I just bought a pr of Chrome 2.0's & unlike conventional cycling shoes you can actually dismount & walk around normally in Chromes without looking like an idiot duck-walking in a solid sole shoe.


----------



## fossala (18 Jul 2019)

ColinJ said:


> I was talking to @colly If I suddenly come across a big pothole at speed, I can bunnyhop it but colly said that he didn't fancy trying to bunnyhop on fixed. I also don't fancy the ridiculously high cadence needed to descend quickly - I



I did the Dartmoor ghost 160k last weekend and on a fast decent we came across a pothole and I bunny hoped it as I had no other option. I didn't die but it isn't something I'd want to repeat in a hurry. I'm not sure we would be having the same conversation if it was at the tail end of a 600k.


----------



## Milkfloat (18 Jul 2019)

Bunny hopping and farting, the two things I struggle with when riding fixed. My fastest times up some hills near me are on my fixed bike, however sometimes when I bite off more than I can chew it can be a bit painful.


----------



## fossala (18 Jul 2019)

Milkfloat said:


> Bunny hopping and farting, the two things I struggle with when riding fixed. My fastest times up some hills near me are on my fixed bike, however sometimes when I bite off more than I can chew it can be a bit painful.


Too right. I was spinning down Penpillick yesterday (1mile 10% decent) and miss bounced and got slammed into my unpadded SMP saddle, fun times!


----------



## ColinJ (18 Jul 2019)

Milkfloat said:


> My fastest times up some hills near me are on my fixed bike, however sometimes when I bite off more than I can chew it can be a bit painful.
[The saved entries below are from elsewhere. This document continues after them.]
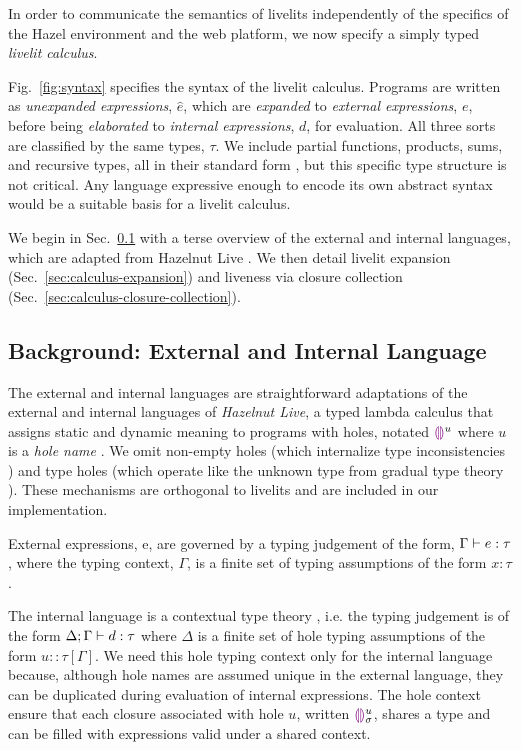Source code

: In order to communicate the semantics of livelits
independently
of the specifics of the Hazel environment and the web platform, 
we now specify a simply typed \emph{livelit calculus}.

Fig.~\ref{fig:syntax} specifies the syntax of the livelit calculus.
Programs are written as \emph{unexpanded expressions}, $\hat e$, which are \emph{expanded} to
\emph{external expressions}, $e$, before being \emph{elaborated}
to \emph{internal expressions}, $d$, for evaluation. All three sorts are classified
by the same types, $\tau$. We include partial functions, products, sums, and recursive
types, all in their standard form \cite{pfpl}, but this specific type structure is not critical.
Any language expressive
enough to encode its own abstract syntax 
would be a suitable basis for a livelit calculus. 

We begin in Sec.~\ref{sec:external-and-internal-lang} with a terse
overview of the external and internal languages,
which are adapted from Hazelnut Live \cite{HazelnutLive}.
We then detail livelit expansion (Sec.~\ref{sec:calculus-expansion}) and 
liveness via closure collection (Sec.~\ref{sec:calculus-closure-collection}). 


\subsection{Background: External and Internal Language}\label{sec:external-and-internal-lang}
The external and internal languages are straightforward adaptations of the
external and internal languages of \emph{Hazelnut Live},
a typed lambda calculus that assigns static and dynamic meaning to programs with holes,
notated $\textcolor{violet}{\llparenthesis}\textcolor{violet}{\rrparenthesis}^{u}$ where $u$ is a \emph{hole name} \cite{HazelnutLive}.
We omit non-empty holes (which internalize type inconsistencies \cite{Hazelnut}) and type holes
(which operate like the unknown type from gradual type theory \cite{Siek06a,Hazelnut}).
These mechanisms are orthogonal to livelits and are included in our implementation.

External expressions, e, are governed by a typing judgement of the form, $\Gamma \vdash e : \tau$,
where the typing context, $\Gamma$,
is a finite set of typing assumptions of the form $x : \tau$ \cite{pfpl}.

The internal language is a contextual type theory \cite{Nanevski2008}, i.e. the typing judgement is
of the form $\Delta; \Gamma \vdash d : \tau$ where $\Delta$ is a finite set of hole typing
assumptions of the form $u :: \tau[\Gamma]$.
We need this hole typing context only for the internal language because, although hole names are assumed
unique in the external language, they can be duplicated during evaluation of internal expressions.
The hole context ensure that each closure associated with hole $u$, written ${\textcolor{violet}{\llparenthesis}\textcolor{violet}{\rrparenthesis}}{^{u}_{\sigma}}$,
shares a type and can be filled
with expressions valid under a shared context.

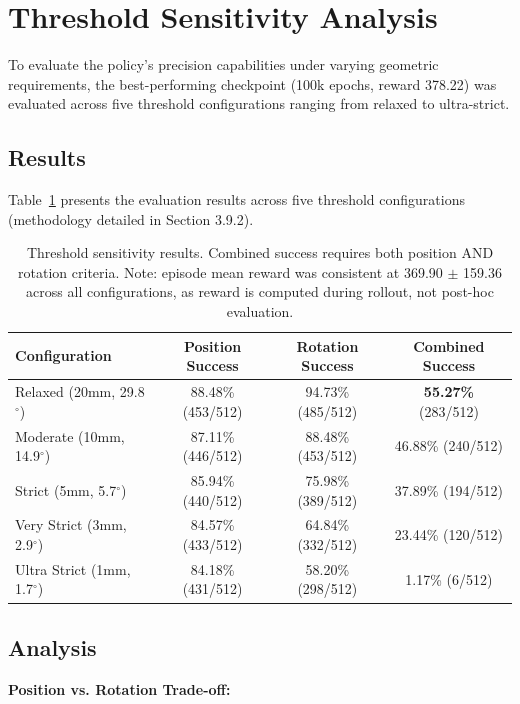 \documentclass[12pt,a4paper,oneside]{report}
\begin{document}
\section{Threshold Sensitivity Analysis}

To evaluate the policy's precision capabilities under varying geometric requirements, the best-performing checkpoint (100k epochs, reward 378.22) was evaluated across five threshold configurations ranging from relaxed to ultra-strict.

\subsection{Results}

Table~\ref{tab:threshold_sensitivity} presents the evaluation results across five threshold configurations (methodology detailed in Section 3.9.2).

\begin{table}[h]
\centering
\small
\begin{tabular}{|l|c|c|c|}
\hline
\textbf{Configuration} & \textbf{Position Success} & \textbf{Rotation Success} & \textbf{Combined Success} \\
\hline
Relaxed (20mm, 29.8$^\circ$) & 88.48\% (453/512) & 94.73\% (485/512) & \textbf{55.27\%} (283/512) \\
Moderate (10mm, 14.9$^\circ$) & 87.11\% (446/512) & 88.48\% (453/512) & 46.88\% (240/512) \\
Strict (5mm, 5.7$^\circ$) & 85.94\% (440/512) & 75.98\% (389/512) & 37.89\% (194/512) \\
Very Strict (3mm, 2.9$^\circ$) & 84.57\% (433/512) & 64.84\% (332/512) & 23.44\% (120/512) \\
Ultra Strict (1mm, 1.7$^\circ$) & 84.18\% (431/512) & 58.20\% (298/512) & 1.17\% (6/512) \\
\hline
\end{tabular}
\caption{Threshold sensitivity results. Combined success requires both position AND rotation criteria. Note: episode mean reward was consistent at 369.90 $\pm$ 159.36 across all configurations, as reward is computed during rollout, not post-hoc evaluation.}
\label{tab:threshold_sensitivity}
\end{table}

\subsection{Analysis}

\textbf{Position vs. Rotation Trade-off:}
\end{document}
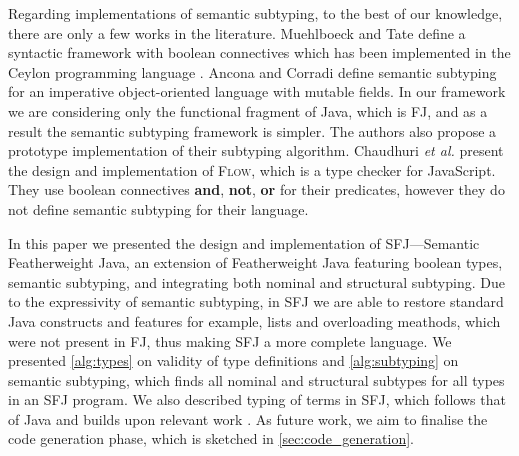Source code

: \documentclass[runningheads]{llncs}
\begin{document}
Regarding implementations of semantic subtyping, to the best of our knowledge, there are only a few works in the literature.
%
Muehlboeck and Tate \cite{Muehlboeck2018} define a syntactic framework with boolean connectives which has been implemented in the Ceylon programming language \cite{Ceylon2016}.
%
Ancona and Corradi \cite{AnconaC16} define semantic subtyping for an imperative object-oriented language with mutable fields. In our framework we are considering only the functional fragment of Java, which is FJ, and as a result the semantic subtyping framework is simpler. The authors also propose a prototype implementation of their subtyping algorithm.
%
Chaudhuri \emph{et al.} \cite{ChaudhuriVGRL17} present the design and implementation of \textsc{Flow}, which is a type checker for JavaScript. They use boolean connectives \textbf{and}, \textbf{not}, \textbf{or} for their predicates, however they do not define semantic subtyping for their language.

In this paper we presented the design and implementation of SFJ---Semantic Featherweight Java, an extension of Featherweight Java featuring boolean types, semantic subtyping, and integrating both nominal and structural subtyping. Due to the expressivity of semantic subtyping, in SFJ we are able to restore standard Java constructs and features for example, lists and overloading meathods, which were not present in FJ, thus making SFJ a more complete language.
We presented \autoref{alg:types} on validity of type definitions and
\autoref{alg:subtyping} on semantic subtyping, which finds all nominal and structural subtypes for all types in an SFJ program. We also described typing of terms in SFJ, which follows that of Java and builds upon relevant work \cite{Dardha2013,Dardha2017}.
As future work, we aim to finalise the code generation phase, which is sketched in \autoref{sec:code_generation}.



\end{document}
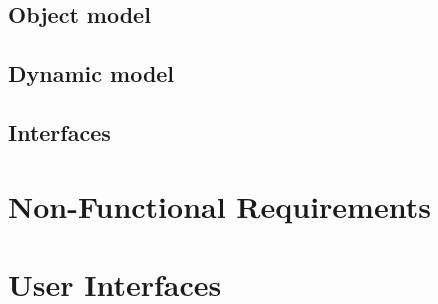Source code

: \documentclass{report}
\begin{document}
\section{Object model}



\section{Dynamic model}



\section{Interfaces}

\chapter{Non-Functional Requirements}

\chapter{User Interfaces}
\end{document}

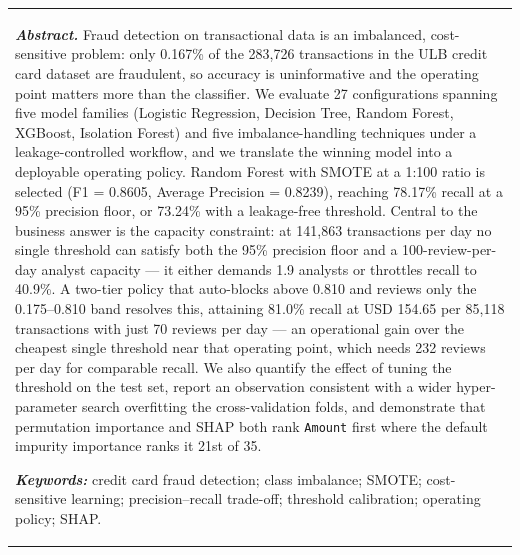 \begin{titlepage}
\begin{center}
\begin{tabular}{rrll}
\end{tabular}
\end{center}

\vspace{0.45cm}

\begin{center}
\begin{tabular}{p{12.4cm}}
\textbf{\textit{Abstract.}} Fraud detection on transactional data is an
imbalanced, cost-sensitive problem: only 0.167\% of the 283{,}726 transactions
in the ULB credit card dataset are fraudulent, so accuracy is uninformative
and the operating point matters more than the classifier. We evaluate 27
configurations spanning five model families (Logistic Regression, Decision
Tree, Random Forest, XGBoost, Isolation Forest) and five imbalance-handling
techniques under a leakage-controlled workflow, and we translate the winning
model into a deployable operating policy. Random Forest with SMOTE at a 1:100
ratio is selected (F1 = 0.8605, Average Precision = 0.8239), reaching 78.17\%
recall at a 95\% precision floor, or 73.24\% with a leakage-free threshold.
Central to the business answer is the capacity constraint: at 141{,}863
transactions per day no single threshold can satisfy both the 95\% precision
floor and a 100-review-per-day analyst capacity --- it either demands 1.9
analysts or throttles recall to 40.9\%. A two-tier policy that auto-blocks
above 0.810 and reviews only the 0.175--0.810 band resolves this, attaining
81.0\% recall at USD 154.65 per 85{,}118 transactions with just 70 reviews per
day --- an operational gain over the cheapest single threshold near that
operating point, which needs 232 reviews per day for comparable recall. We also quantify the effect of tuning the
threshold on the test set, report an observation consistent with a wider hyper-parameter
search overfitting the cross-validation folds, and demonstrate that permutation
importance and SHAP both rank \texttt{Amount} first where the default impurity
importance ranks it 21st of 35.

\vspace{0.25cm}
\textbf{\textit{Keywords:}} credit card fraud detection; class imbalance;
SMOTE; cost-sensitive learning; precision--recall trade-off; threshold
calibration; operating policy; SHAP.
\end{tabular}
\end{center}


\end{titlepage}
I once watched the National Hillclimb Championships on Ramsbottom Rake, which has sections of 20-25%. Many of the riders were riding fixed. The ones who chose their gear ratio wisely made it look (relatively) comfortable. The ones who were overgeared suffered horribly. I have a vague memory of one or two of them coming to a dead stop and actually falling off!


----------



## Emile Flournoy (18 Jul 2019)

This brings up a great point that hasn't been made yet. Cycling, especially SS road cycling is IMO (feel free to correct me) at least 50%+ an athletic skill and the specific bicycle in question is secondary.


----------



## Emile Flournoy (18 Jul 2019)

Rusty Nails said:


> I am sure there are some superhumans on this forum who could ride a SS road bike on some of the rides I sometimes do in the Brecon Beacons. Good luck to them, but I wouldn't stand a chance.
> 
> I would say the only disadvantage of a SS road bike, for most riders, would be that you have to be selective of the routes you use.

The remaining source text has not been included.